The conglomerate trimmed its stake in the world's largest retailer by 27% from 55.24 million shares to 40.23 million, leaving it with about $3 billion worth of Wal-Mart stock. Berkshire first began buying Wal-Mart in 2005, and in many ways, the retailer has historically been a typical Buffett stock.
Wal-Mart is the clear leader in retail, with about triple the sales of any other competitor. It grew voraciously over the last few decades by blanketing the U.S in superstores and acquiring subsidiaries abroad. With a strategy of everyday low prices and the economies of scale to ensure it could beat any competitor, the company was once unstoppable, offering the competitive moat that Buffett so values. From 2000-2010, revenue grew from $165 billion to more than $400 billion. However, in recent years, Wal-Mart's stampede has slowed.
The biggest factor in its sluggish growth appears to be the rise of e-commerce led by Amazon.com (NASDAQ:AMZN). Amazon has tested Wal-Mart's claim to low-price leadership, and its network of warehouses across the country has given an edge in convenience for many shoppers with its Prime loyalty program, which offers free two-day delivery.
Buffett himself has recognized the power of Amazon and, with it, the threat it presents to Wal-Mart.

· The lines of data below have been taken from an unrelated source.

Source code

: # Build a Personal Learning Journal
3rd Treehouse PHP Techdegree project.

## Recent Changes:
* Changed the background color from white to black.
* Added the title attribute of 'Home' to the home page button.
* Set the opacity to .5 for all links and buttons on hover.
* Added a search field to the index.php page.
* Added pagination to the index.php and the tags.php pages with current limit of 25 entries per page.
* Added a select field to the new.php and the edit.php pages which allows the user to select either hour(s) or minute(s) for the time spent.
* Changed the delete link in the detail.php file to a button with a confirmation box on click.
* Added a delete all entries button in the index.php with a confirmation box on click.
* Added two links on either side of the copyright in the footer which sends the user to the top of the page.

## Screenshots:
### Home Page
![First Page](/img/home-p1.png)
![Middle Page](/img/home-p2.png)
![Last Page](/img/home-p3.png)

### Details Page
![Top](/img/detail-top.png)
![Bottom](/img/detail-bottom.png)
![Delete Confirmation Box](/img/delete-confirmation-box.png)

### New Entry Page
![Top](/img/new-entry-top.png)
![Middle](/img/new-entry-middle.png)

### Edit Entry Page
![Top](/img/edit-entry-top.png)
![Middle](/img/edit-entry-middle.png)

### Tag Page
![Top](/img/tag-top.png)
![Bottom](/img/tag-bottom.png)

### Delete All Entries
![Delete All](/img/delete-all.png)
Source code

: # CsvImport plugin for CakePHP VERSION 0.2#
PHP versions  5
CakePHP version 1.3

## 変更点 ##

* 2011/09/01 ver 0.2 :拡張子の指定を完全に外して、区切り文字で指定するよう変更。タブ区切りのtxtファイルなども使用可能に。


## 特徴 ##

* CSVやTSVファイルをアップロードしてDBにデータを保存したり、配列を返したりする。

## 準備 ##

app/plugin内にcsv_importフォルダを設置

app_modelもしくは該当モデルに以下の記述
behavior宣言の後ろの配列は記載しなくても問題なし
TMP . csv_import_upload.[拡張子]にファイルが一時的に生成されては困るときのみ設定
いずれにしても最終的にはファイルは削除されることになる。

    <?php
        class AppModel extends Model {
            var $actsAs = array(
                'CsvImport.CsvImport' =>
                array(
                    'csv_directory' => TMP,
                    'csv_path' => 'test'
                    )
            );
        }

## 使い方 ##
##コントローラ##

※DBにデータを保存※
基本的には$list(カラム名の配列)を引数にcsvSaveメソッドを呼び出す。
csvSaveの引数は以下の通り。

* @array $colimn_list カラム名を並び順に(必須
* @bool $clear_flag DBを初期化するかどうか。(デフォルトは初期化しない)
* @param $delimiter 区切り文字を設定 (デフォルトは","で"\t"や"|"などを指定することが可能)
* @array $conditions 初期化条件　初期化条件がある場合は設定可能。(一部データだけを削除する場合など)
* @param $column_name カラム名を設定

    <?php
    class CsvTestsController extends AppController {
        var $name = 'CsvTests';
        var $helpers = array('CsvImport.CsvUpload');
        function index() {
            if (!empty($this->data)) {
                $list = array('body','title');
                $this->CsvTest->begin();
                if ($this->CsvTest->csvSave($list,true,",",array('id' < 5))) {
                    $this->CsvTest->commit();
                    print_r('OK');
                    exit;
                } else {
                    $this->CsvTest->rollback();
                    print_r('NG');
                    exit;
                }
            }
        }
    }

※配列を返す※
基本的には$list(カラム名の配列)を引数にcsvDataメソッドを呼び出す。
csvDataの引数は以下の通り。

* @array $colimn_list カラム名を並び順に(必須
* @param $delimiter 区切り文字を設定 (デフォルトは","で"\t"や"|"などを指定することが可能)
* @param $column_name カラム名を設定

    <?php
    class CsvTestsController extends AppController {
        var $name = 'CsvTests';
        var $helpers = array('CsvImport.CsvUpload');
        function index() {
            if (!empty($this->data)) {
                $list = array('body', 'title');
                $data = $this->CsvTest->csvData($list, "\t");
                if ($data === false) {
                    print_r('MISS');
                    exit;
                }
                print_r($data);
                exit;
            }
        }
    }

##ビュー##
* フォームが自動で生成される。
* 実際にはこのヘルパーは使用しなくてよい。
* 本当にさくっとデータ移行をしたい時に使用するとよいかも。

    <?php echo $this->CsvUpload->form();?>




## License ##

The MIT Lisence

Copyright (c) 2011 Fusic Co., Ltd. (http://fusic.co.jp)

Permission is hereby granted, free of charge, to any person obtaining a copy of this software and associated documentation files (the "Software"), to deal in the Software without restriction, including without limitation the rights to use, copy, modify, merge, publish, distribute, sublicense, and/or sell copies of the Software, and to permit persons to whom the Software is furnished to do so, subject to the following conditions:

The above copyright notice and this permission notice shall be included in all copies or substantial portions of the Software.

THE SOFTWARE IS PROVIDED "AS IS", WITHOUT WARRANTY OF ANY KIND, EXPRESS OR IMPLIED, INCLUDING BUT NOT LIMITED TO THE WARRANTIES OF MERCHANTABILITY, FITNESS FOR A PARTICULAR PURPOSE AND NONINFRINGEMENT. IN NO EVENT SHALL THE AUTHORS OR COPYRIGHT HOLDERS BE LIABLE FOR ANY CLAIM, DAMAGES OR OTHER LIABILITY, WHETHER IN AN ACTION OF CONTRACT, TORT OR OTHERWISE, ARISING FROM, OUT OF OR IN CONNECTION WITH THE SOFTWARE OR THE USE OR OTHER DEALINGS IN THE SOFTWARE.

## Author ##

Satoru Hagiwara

The Oracle of Omaha has repeatedly rained praise on Jeff Bezos, the founder and CEO of Amazon.
In an interview with CNBC, Buffett said, "We haven't seen many businessmen like him," calling his ability to transform retail with Amazon "remarkable" and that he had an "amazing talent in figuring out how to please customers."
In 2013, Buffett called Bezos a "really smart guy" and a "great businessman" after Bezos bought The Washington Post, in which Buffett was a major shareholder at the time.
Last quarter did not mark the first time Berkshire dumped Wal-Mart shares as it sold 4 million shares last fall, meaning it's reduced its stake by about a third since last year.
Buffett has not directly addressed Berkshire's stake in Wal-Mart, but the stock has been a dud since Berkshire first bought the retailer. As the chart below shows, Amazon has jumped more than 2,000% since Berkshire invested in Wal-Mart, but the retail giant has even lagged the S&P 500.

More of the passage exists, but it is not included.